Chronic inflammation in the gut does more than cause pain and discomfort for people with inflammatory bowel disease. A growing body of research suggests that prolonged inflammation can reshape the cellular and microbial environment of the colon in ways that may favor cancer development over time. Scientists at Weill Cornell Medicine and other institutions have reported molecular pathways that link persistent gut inflammation with the recruitment of immune cells implicated in tumor formation, shifts in bacterial populations, and longer-lasting changes to how DNA is packaged in colon-lining stem cells.

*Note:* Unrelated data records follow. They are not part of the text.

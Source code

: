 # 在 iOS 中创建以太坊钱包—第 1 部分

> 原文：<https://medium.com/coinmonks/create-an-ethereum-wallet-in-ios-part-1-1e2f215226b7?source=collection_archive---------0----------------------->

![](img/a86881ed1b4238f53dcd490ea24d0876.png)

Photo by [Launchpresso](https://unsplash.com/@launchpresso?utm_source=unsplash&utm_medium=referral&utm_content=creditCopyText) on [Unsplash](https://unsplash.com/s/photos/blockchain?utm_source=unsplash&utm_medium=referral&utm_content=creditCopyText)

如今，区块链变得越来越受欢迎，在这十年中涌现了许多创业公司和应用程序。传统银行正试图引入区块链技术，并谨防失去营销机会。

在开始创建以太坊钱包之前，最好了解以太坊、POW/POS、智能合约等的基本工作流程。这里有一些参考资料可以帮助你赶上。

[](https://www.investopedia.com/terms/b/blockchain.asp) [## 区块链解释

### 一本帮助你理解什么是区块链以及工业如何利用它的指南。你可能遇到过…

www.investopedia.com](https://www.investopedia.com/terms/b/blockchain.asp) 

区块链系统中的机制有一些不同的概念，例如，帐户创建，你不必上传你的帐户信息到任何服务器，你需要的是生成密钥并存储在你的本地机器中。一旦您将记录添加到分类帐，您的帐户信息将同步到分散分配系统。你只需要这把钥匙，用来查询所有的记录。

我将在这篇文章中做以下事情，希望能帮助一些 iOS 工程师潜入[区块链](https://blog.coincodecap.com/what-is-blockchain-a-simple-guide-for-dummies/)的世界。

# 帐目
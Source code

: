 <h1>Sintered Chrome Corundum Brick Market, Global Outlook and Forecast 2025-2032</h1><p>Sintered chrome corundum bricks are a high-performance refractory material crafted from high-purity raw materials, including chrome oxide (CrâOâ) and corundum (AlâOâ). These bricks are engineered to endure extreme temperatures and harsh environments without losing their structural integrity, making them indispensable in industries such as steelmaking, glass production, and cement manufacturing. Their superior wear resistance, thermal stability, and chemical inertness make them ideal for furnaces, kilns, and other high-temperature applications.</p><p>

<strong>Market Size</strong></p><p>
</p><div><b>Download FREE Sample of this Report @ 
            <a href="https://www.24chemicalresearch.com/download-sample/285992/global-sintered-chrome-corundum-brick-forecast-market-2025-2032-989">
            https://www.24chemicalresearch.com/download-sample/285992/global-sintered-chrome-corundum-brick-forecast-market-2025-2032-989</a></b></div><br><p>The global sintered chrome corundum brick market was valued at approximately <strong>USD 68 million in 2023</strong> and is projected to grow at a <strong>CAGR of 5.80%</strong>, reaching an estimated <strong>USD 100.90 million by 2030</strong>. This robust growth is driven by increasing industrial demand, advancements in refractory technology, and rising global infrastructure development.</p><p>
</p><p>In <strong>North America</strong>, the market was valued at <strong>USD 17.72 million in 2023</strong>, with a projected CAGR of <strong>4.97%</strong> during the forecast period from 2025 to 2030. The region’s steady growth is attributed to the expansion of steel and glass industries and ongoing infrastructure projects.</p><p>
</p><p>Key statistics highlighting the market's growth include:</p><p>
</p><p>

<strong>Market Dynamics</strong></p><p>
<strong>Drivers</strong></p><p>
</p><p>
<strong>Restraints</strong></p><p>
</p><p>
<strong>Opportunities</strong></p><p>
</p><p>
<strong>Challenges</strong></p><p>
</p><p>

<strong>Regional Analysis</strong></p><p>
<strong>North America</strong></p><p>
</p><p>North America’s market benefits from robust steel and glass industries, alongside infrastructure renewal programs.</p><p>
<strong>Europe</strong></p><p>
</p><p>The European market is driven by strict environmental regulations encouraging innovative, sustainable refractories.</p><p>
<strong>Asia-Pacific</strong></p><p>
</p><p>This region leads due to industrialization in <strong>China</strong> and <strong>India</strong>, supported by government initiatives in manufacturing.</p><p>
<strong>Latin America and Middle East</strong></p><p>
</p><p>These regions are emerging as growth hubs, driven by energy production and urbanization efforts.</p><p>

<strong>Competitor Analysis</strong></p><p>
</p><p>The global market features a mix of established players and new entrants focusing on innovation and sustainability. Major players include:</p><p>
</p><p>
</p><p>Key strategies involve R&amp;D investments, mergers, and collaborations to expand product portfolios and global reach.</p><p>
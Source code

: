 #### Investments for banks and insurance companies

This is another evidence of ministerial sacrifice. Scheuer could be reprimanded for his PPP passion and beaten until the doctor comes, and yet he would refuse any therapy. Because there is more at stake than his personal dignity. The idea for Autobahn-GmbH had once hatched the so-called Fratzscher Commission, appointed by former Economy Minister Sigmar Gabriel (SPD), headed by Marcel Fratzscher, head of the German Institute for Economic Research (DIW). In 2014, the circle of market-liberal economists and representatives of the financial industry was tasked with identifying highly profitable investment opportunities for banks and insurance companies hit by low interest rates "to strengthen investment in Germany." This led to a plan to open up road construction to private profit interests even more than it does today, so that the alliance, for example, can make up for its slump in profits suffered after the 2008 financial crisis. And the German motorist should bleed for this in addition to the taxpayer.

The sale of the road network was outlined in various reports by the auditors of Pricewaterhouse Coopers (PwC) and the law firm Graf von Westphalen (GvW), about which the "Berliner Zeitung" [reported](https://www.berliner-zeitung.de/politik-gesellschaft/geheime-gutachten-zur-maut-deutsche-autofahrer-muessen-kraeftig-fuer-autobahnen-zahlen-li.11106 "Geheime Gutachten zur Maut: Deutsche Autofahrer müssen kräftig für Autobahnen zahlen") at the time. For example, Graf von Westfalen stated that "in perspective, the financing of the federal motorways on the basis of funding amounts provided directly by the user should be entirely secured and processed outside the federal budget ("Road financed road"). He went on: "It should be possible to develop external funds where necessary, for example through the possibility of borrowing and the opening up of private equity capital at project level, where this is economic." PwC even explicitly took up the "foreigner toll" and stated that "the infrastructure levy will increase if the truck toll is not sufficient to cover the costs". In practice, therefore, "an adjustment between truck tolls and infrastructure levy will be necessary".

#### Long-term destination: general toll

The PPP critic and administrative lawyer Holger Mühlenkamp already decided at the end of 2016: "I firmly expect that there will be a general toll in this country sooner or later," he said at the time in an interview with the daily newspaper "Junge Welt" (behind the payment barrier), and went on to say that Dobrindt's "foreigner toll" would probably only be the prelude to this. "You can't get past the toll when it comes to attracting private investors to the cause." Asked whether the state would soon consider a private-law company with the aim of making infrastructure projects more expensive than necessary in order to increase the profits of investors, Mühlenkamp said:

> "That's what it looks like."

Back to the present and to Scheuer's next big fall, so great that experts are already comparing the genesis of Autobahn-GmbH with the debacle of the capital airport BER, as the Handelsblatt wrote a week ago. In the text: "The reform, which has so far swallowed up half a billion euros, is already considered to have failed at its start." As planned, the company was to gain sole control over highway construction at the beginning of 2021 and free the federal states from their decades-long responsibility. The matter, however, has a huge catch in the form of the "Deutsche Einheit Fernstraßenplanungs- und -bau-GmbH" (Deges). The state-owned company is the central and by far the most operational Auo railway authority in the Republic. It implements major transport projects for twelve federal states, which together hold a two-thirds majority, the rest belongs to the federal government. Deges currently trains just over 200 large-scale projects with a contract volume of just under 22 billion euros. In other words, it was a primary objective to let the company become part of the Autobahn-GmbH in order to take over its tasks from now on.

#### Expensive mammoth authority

How IBD Recruits Cancer-Friendly Immune Cells
Inflammatory bowel disease, which includes Crohn’s disease and ulcerative colitis, is defined by long-lasting inflammation that damages the intestinal lining through repeated cycles of injury and repair. What makes this especially dangerous is not just the tissue damage itself but the way it reprograms the immune system. Neutrophils, a type of white blood cell normally deployed to fight infection, have been reported to promote colorectal tumor formation in some experimental settings, in part by releasing reactive molecules that can damage DNA and alter the local tissue environment.
In a study published in Immunity (DOI: 10.1016/j.immuni.2025.12.008), researchers mapped a signaling chain they linked to these inflammation-driven neutrophil changes. The authors described a TL1A-to-ILC3-to-GM-CSF axis that, in their model, increased neutrophil production in the bone marrow, recruited neutrophils into the inflamed colon, and shifted them toward a tumor-associated neutrophil gene signature. The experiments used a well-established mouse model of colitis-associated tumorigenesis, combining the carcinogen AOM with the inflammatory agent DSS to simulate the progression from chronic inflammation to cancer.
Separate work published in Cellular and Molecular Immunology provided corroborating evidence that TL1A, especially when combined with the cytokine IL-18, can elevate GM-CSF and enhance granulopoiesis in a broader immune context. This means the neutrophil-boosting effect is not limited to the gut wall but operates as a systemic alarm that floods the body with immune cells primed for a role that, in the context of chronic disease, turns harmful.
Inflammation Reshapes the Microbiome Toward Danger
The immune cell story is only one side of the equation. Chronic inflammation also changes which bacteria thrive in the gut, and those changes carry their own cancer risk. In colitis-susceptible mice, inflammation was shown to reshape microbial composition and select for genotoxic bacteria, particularly strains of E. coli carrying the pks gene cluster. These pks-positive E. coli produce a toxin called colibactin that can damage host DNA, and they have been associated with colorectal tumorigenesis in prior research.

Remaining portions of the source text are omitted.